Widerstand bei Festnahme - Drogen im Spiel?
Bethlehem - In den frühen Morgenstunden hat ein besorgter Bürger die Behörden alarmiert. Er entdeckte eine junge Familie, die in einem Stall haust. Bei der Ankunft fanden die Beamten des Sozialdienstes, die von Polizeibeamten unterstützt wurden, einen Säugling, der von seiner erst 14-jährigen Mutter, einer gewissen Maria H. aus Nazareth, in Stoffstreifen gewickelt in eine Futterkrippe gelegt worden war.
Bei der Festnahme von Mutter und Kind leistete ein Mann, der später als Joseph H., ebenfalls aus Nazareth, identifiziert wurde, Widerstand. Joseph, unterstützt von anwesenden Hirten sowie drei unidentifizierten Ausländern, wollte die Mitnahme des Kindes unterbinden, wurde aber von der Polizei daran gehindert.
Festgenommen wurden auch die drei Ausländer, die sich als "weise Männer" eines östlichen Landes bezeichneten. Sowohl das Innenministerium als auch der Zoll sind auf der Suche nach Hinweisen über die Herkunft dieser drei Männer, die sich anscheinend illegal im Land aufhalten. Ein Sprecher der Polizei teilte mit, dass sie keinerlei Identifikation bei sich trugen, aber in Besitz von Gold sowie von einigen möglicherweise verbotenen Substanzen waren. Sie widersetzten sich der Festnahme und behaupteten, Gott habe ihnen angetragen, sofort nach Hause zu gehen und jeden Kontakt mit offiziellen Stellen zu vermeiden. Die mitgeführten Chemikalien wurden zur weiteren Untersuchung in das Kriminallabor geschickt.

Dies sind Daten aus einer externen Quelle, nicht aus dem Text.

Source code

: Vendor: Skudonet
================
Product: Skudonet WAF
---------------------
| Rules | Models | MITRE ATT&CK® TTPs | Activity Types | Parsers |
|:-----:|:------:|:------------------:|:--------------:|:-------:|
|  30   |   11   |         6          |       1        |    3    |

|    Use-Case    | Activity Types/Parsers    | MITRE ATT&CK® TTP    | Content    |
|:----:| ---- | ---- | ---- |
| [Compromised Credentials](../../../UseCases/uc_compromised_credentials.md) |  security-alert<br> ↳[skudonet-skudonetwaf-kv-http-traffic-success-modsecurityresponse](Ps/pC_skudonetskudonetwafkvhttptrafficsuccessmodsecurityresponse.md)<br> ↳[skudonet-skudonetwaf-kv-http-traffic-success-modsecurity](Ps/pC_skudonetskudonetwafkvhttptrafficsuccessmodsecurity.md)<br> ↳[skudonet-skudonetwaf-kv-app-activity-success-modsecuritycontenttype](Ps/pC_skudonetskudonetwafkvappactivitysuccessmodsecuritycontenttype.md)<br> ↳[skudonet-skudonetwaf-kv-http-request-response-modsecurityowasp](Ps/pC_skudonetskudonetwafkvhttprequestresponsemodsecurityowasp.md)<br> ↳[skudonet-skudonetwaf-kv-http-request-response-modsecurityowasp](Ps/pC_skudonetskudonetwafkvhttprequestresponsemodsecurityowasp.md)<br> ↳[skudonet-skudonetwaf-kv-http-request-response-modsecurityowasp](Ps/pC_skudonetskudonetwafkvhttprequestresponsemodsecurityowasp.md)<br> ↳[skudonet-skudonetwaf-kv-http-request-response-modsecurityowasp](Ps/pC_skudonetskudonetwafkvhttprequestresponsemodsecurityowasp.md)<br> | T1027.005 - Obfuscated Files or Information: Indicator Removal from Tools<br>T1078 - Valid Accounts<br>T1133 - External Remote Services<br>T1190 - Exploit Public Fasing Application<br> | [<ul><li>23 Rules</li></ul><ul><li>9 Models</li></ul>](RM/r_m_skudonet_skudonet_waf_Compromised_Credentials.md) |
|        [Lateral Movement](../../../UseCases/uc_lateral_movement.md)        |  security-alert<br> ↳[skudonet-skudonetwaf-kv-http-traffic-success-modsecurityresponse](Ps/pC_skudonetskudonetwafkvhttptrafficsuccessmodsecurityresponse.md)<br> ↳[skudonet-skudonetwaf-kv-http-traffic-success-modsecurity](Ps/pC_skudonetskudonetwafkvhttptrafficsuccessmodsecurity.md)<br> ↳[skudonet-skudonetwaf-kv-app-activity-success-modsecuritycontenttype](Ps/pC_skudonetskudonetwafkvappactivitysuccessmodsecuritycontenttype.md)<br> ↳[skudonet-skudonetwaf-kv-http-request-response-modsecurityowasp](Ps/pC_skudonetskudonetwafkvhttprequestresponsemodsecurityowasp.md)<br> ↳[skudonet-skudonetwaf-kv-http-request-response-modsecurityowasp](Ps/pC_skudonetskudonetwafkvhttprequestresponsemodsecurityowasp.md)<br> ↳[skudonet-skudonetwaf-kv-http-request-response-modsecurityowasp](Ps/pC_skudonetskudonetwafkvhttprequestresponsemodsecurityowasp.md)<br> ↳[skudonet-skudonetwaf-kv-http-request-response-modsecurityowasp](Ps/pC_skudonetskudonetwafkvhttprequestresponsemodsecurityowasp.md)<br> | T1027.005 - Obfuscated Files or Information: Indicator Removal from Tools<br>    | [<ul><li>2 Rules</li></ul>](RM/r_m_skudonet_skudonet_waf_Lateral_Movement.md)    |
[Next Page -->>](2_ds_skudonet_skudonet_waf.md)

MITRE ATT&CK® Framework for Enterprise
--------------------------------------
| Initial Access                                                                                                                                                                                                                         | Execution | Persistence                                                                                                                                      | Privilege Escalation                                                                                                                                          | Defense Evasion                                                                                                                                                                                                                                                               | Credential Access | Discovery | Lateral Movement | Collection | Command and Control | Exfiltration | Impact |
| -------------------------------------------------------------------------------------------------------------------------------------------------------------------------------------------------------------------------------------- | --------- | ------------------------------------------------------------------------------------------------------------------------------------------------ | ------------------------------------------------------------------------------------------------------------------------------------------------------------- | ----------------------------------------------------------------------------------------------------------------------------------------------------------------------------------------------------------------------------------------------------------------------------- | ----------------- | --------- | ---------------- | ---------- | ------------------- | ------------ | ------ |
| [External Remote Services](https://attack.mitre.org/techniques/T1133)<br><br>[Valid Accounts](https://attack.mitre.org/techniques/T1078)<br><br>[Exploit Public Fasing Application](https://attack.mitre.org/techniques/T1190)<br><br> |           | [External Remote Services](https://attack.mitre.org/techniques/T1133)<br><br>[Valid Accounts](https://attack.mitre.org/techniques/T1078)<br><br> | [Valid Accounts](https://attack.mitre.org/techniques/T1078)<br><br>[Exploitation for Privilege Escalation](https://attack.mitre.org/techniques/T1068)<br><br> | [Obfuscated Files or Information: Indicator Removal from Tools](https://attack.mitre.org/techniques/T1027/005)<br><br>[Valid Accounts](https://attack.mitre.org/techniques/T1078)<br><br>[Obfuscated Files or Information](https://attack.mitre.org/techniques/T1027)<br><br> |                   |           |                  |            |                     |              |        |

Der Aufenthaltsort des Säuglings wird bis auf Weiteres nicht bekannt gegeben. Eine schnelle Klärung des Falles scheint sehr zweifelhaft zu sein. Auf Nachfrage teilte eine Mitarbeiterin des Sozialamts mit: "Der Vater ist mittleren Alters und die Mutter ist definitiv noch nicht volljährig. Wir prüfen gerade mit den Behörden in Nazareth, in welcher Beziehung die beiden zueinander stehen."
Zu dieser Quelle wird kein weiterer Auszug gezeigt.